*EXERCISE GOAL*
Straight copy, no pictures: transcribe each entry as it stands.

*SOURCE RECORDS*

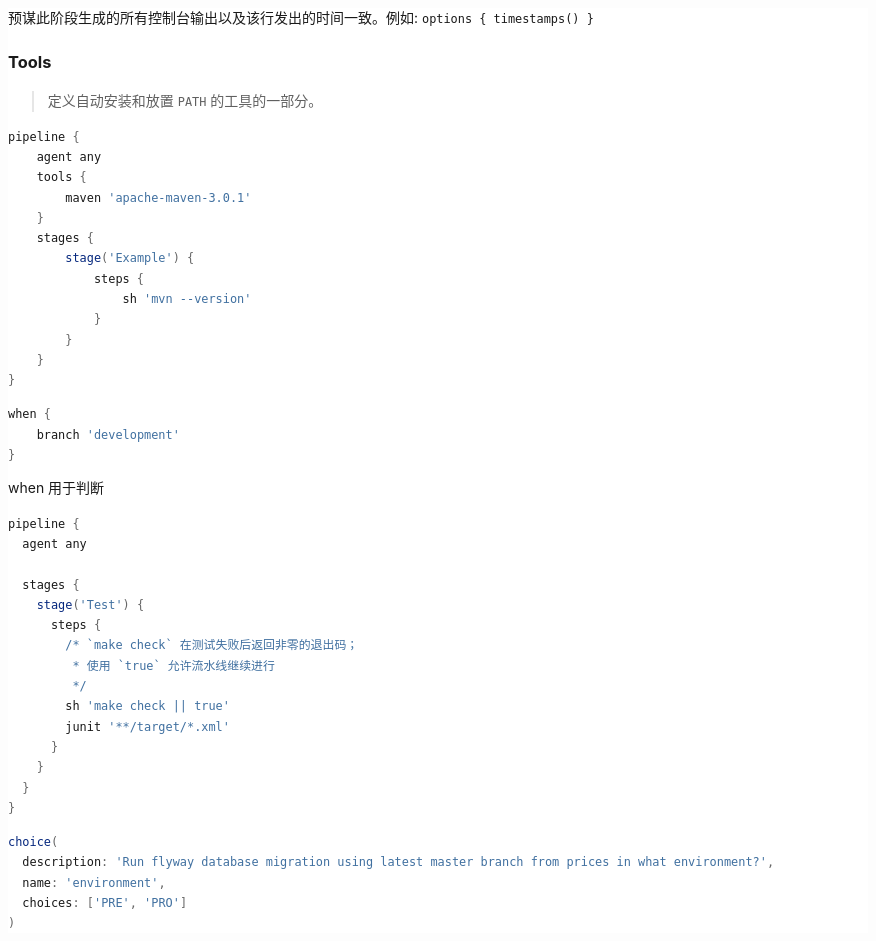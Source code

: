   预谋此阶段生成的所有控制台输出以及该行发出的时间一致。例如: `options { timestamps() }`



### Tools

> 定义自动安装和放置 `PATH` 的工具的一部分。

```groovy
pipeline {
    agent any
    tools {
        maven 'apache-maven-3.0.1' 
    }
    stages {
        stage('Example') {
            steps {
                sh 'mvn --version'
            }
        }
    }
}
```



```groovy
when {
	branch 'development'
}
```

when 用于判断



```groovy
pipeline {
  agent any

  stages {
    stage('Test') {
      steps {
        /* `make check` 在测试失败后返回非零的退出码；
         * 使用 `true` 允许流水线继续进行
         */
        sh 'make check || true' 
        junit '**/target/*.xml' 
      }
    }
  }
}
```





```groovy
choice(
  description: 'Run flyway database migration using latest master branch from prices in what environment?',
  name: 'environment',
  choices: ['PRE', 'PRO']
)
```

*TASK OUTPUT*
Source code

:   预谋此阶段生成的所有控制台输出以及该行发出的时间一致。例如: `options { timestamps() }`



### Tools

> 定义自动安装和放置 `PATH` 的工具的一部分。

```groovy
pipeline {
    agent any
    tools {
        maven 'apache-maven-3.0.1' 
    }
    stages {
        stage('Example') {
            steps {
                sh 'mvn --version'
            }
        }
    }
}
```



```groovy
when {
	branch 'development'
}
```

when 用于判断



```groovy
pipeline {
  agent any

  stages {
    stage('Test') {
      steps {
        /* `make check` 在测试失败后返回非零的退出码；
         * 使用 `true` 允许流水线继续进行
         */
        sh 'make check || true' 
        junit '**/target/*.xml' 
      }
    }
  }
}
```





```groovy
choice(
  description: 'Run flyway database migration using latest master branch from prices in what environment?',
  name: 'environment',
  choices: ['PRE', 'PRO']
)
```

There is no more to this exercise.